The grants are intended to enhance small-scale projects that support placed-based, grassroots community action activities; and promote neighborhood pride, cultural history, healthier living, sustainability, educational exposure, community peace and unity.
In February of this year, Community LIFT issued a request for proposals to community development corporations, neighborhood associations, community-based organizations, teachers, principals, and individuals within the South Memphis, Binghampton and Frayser communities.
Uplift grant winners include: Historic Broad Avenue Business Association; Binghampton resident Susan Kizzee; Give Youth a Chance; Fresh Start Life Inc.; Baby Feat; Lifeline to Success; Communities of Shalom; Venezia Spencer (teacher at Booker T. Washington High School); and Michele Mason (principal at Carver High School).

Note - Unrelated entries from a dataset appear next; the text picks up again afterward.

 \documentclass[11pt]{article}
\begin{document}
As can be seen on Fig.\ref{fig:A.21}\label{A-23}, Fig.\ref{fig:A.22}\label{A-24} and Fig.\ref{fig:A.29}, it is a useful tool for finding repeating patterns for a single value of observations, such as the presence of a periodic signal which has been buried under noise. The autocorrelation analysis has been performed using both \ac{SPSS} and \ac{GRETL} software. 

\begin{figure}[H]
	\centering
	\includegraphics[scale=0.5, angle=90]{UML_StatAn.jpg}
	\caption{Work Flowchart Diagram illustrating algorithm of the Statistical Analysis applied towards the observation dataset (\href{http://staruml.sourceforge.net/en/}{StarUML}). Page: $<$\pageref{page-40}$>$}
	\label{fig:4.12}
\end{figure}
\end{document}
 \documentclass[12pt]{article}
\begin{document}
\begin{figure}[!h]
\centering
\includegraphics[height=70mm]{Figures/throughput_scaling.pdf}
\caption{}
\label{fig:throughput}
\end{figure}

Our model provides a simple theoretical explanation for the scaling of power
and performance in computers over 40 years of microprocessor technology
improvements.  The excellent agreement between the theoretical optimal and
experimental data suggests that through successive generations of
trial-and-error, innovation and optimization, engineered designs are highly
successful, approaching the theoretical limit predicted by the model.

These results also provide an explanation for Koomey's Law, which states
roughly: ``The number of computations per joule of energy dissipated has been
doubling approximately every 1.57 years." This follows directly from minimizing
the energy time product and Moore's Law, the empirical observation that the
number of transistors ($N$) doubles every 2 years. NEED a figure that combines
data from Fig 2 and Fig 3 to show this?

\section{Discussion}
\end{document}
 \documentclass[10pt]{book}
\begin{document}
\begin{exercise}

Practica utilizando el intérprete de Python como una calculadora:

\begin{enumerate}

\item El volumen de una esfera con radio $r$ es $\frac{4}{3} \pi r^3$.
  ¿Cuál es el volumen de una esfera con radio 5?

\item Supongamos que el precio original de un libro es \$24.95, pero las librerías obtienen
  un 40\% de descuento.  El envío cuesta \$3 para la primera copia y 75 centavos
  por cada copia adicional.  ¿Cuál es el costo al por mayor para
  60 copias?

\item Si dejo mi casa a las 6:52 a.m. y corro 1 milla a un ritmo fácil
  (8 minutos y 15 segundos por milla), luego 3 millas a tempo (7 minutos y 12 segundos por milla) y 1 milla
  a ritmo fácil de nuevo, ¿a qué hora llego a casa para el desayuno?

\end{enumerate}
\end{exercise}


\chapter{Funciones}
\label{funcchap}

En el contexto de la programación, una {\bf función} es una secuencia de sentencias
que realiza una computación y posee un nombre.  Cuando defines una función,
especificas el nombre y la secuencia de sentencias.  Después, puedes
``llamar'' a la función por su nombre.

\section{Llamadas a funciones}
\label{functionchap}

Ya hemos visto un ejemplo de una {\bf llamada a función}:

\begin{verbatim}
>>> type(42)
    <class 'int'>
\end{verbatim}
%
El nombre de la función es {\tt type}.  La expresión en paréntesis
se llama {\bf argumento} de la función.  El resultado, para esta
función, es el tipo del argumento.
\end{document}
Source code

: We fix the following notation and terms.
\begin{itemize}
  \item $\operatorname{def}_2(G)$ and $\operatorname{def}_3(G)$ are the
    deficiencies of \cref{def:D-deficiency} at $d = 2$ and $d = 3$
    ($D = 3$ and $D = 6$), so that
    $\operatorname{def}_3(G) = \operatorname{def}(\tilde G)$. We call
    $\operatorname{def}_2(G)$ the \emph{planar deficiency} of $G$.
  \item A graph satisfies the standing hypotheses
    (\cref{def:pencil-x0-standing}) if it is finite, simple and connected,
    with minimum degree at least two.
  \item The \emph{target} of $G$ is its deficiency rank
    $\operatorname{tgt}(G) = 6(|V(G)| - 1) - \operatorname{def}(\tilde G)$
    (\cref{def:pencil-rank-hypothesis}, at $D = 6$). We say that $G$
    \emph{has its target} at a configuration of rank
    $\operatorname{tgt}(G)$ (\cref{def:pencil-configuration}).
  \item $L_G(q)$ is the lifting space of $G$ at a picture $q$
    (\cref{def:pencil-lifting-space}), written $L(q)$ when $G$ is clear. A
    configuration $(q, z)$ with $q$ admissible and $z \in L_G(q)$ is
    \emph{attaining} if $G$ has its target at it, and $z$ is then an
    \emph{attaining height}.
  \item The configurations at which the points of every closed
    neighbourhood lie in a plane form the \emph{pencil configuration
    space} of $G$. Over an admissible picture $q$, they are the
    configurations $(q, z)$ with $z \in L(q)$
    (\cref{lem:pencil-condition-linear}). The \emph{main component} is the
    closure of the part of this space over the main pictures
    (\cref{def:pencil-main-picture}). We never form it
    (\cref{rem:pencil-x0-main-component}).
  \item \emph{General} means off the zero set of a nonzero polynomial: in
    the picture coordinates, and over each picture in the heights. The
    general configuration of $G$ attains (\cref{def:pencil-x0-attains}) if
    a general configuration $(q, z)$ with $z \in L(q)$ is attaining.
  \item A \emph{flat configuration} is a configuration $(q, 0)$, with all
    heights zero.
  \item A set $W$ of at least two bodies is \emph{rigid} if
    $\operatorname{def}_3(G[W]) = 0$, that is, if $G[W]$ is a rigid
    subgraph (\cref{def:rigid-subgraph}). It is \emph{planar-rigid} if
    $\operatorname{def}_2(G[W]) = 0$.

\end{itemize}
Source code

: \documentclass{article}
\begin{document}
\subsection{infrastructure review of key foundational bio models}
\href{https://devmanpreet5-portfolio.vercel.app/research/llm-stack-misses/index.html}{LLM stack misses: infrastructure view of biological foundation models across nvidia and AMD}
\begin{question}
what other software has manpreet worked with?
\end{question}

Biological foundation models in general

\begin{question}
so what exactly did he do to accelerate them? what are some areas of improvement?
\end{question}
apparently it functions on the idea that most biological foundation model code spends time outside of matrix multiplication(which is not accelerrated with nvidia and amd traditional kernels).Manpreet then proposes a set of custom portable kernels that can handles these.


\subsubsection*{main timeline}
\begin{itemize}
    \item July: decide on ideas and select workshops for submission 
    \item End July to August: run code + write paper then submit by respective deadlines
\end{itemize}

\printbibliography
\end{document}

The projects that the Uplift grant recipients are leading address a variety of community needs and concerns. Among them, blighted homes will be painted along Sam Cooper, a new community garden will soon sprout in Binghampton, a book club and mentoring program for juvenile offenders will be established in Frayser, and field training for cosmetology students and assistance with job readiness will be provided to South Memphis residents.
“I was very encouraged and excited after receiving the Uplift grant,” said Minister Derek Flake, Founder of Fresh Start Life Inc. – a non-profit organization focused on improving literacy rates among urban youth in Frayser, and helping them to make positive life choices.
“The funds provide an opportunity to help prove the credibility of our organization and to build upon it,” Flake said.
Community LIFT was created on November 10, 2010 as a local community development intermediary to fill the void of scaled, comprehensive neighborhood redevelopment.
The organization serves as a clearinghouse to aggressively pursue access to and gain the trust of wider capital and political markets, with the purpose of channeling funding from public and private sources to make sound investments in resource-poor neighborhoods and community development organizations.
Community LIFT is the only intermediary of its kind in the city of Memphis.
Ashley Cash, program officer, said the Uplift grant initiative, sponsored by Regions Bank, was designed to provide project funding to grassroots groups, community organizations, and individuals that would otherwise find it difficult to obtain financial support.
“There are a lot of really great people working to do some great things in their neighborhoods who often confront challenges to getting their projects off of the ground,” said Cash.
“We know that the individuals that we have selected will put the funds to good use.”